The Cressida Campbell retrospective, in the only place it should be, perched atop Observatory Hill in the S H Ervin Gallery on the shoulder of Sydney's Harbour Bridge, is full of deceptively sophisticated work in those disingenuous genres of landscape and still life. Campbell's practice is interesting. She begins with the image, painting directly onto plywood which when dried, she then etches to, in effect, create a woodblock. To this she applies damp etching paper, creating a negative relief impression which she then paints in watercolour. The result are two mirror images, one in chalky solid tempera on a board, the other in an aqueous ephemeral water colour. The exhibition makes less of this than you might imagine, few pairs of images are juxtaposed and it would have been interesting to look further at how she uses the intersection between design and technique, drawing and colour.
Moving through the room is a surprising experience. At times, as in the first monumental vista of Sydney Harbour, the precision and prettiness of some of Campbell's work leads down the path of the chocolate box and my first reaction was disappointment. However deeper in the room you see quite startling and provocative plays with geometry and perspective that reveal a much more compelling art.

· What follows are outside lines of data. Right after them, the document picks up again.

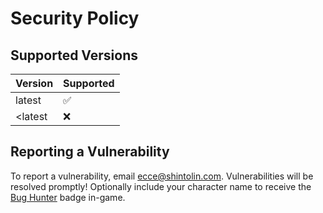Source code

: # Security Policy

## Supported Versions

| Version | Supported          |
| ------- | ------------------ |
| latest  | :white_check_mark: |
| <latest | :x:                |

## Reporting a Vulnerability

To report a vulnerability, email [ecce@shintolin.com](mailto:ecce@shintolin.com). Vulnerabilities will be resolved promptly! Optionally include your character name to receive the [Bug Hunter](https://github.com/troygoode/shintolin/blob/master/data/badges/bug_hunter.coffee) badge in-game.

Campbell's most effective device is to flatten out the perspective to either create almost cubist geometric surfaces or to pull the viewer up flat against the plane of the picture, both effects reward repeated viewing. In her images of a 'Chinese Garden, Sydney' she has sucked all the depth out of the frame, leaving geometric overlays, crazed leaded door frames (one is open, distorting the shape further) look out onto the undulating top of a wall, the line of tiles forming a regular wave across the space. The knowledge that she's working in a naturalist style makes the effect of the distorted perspective cognitively stranger, we seek familiar shapes and objects and see them in a fresh light.
The mirrored images of 'Interiors with Anemones and Lemons' does something just as immediate, through which it's easy to see how she can be so popular. Here, rather than flattening the depth of field, she appears to design the space from two viewpoints. The scene is that of a sunlit room, the interior going back deep into the space of the picture our own viewpoint quite a way back from the pictorial plane. But the second perspective is created by the table on which the lemons and anemones sit, cropped off against the frame of the picture the perspective is almost impossibly high, like we are pressed against the surface of the picture and our point of view is down toward our feet, interrupted by the subject of the still life. This is at once alienating and endearing, we are drawn into and implicated in the picture but it is still very much an image, not illusionistic.
These effects combine with a strong sense of the geometry of objects, highlighted in the still life images of tools hung flat against a shed wall and an unpredictable cropping of the image (she often works in shapes and formats that longer and narrower than we might expect) make the experience of her art visually arresting without being gimmicks. Her choice of materials, tempera and watercolour, also help her create something that feels peculiarly Australian. Colour seems bleached from many surfaces, but the palette is that of Sydney, of tin and peeling paint, whitewash and washed in a local light.
Resonance abounds, some moments one sees David Hockney's LA portraits (minus the people), at another time a whole history of the Japanese woodblock. These echoes are disparate but there are strings that run through them and that's what gives Campbell's work a quality that rises above the merely picturesque. The modesty of her subject belies the acuteness of her visual sense and craft, making it all the more humane. For that alone we should be thankful.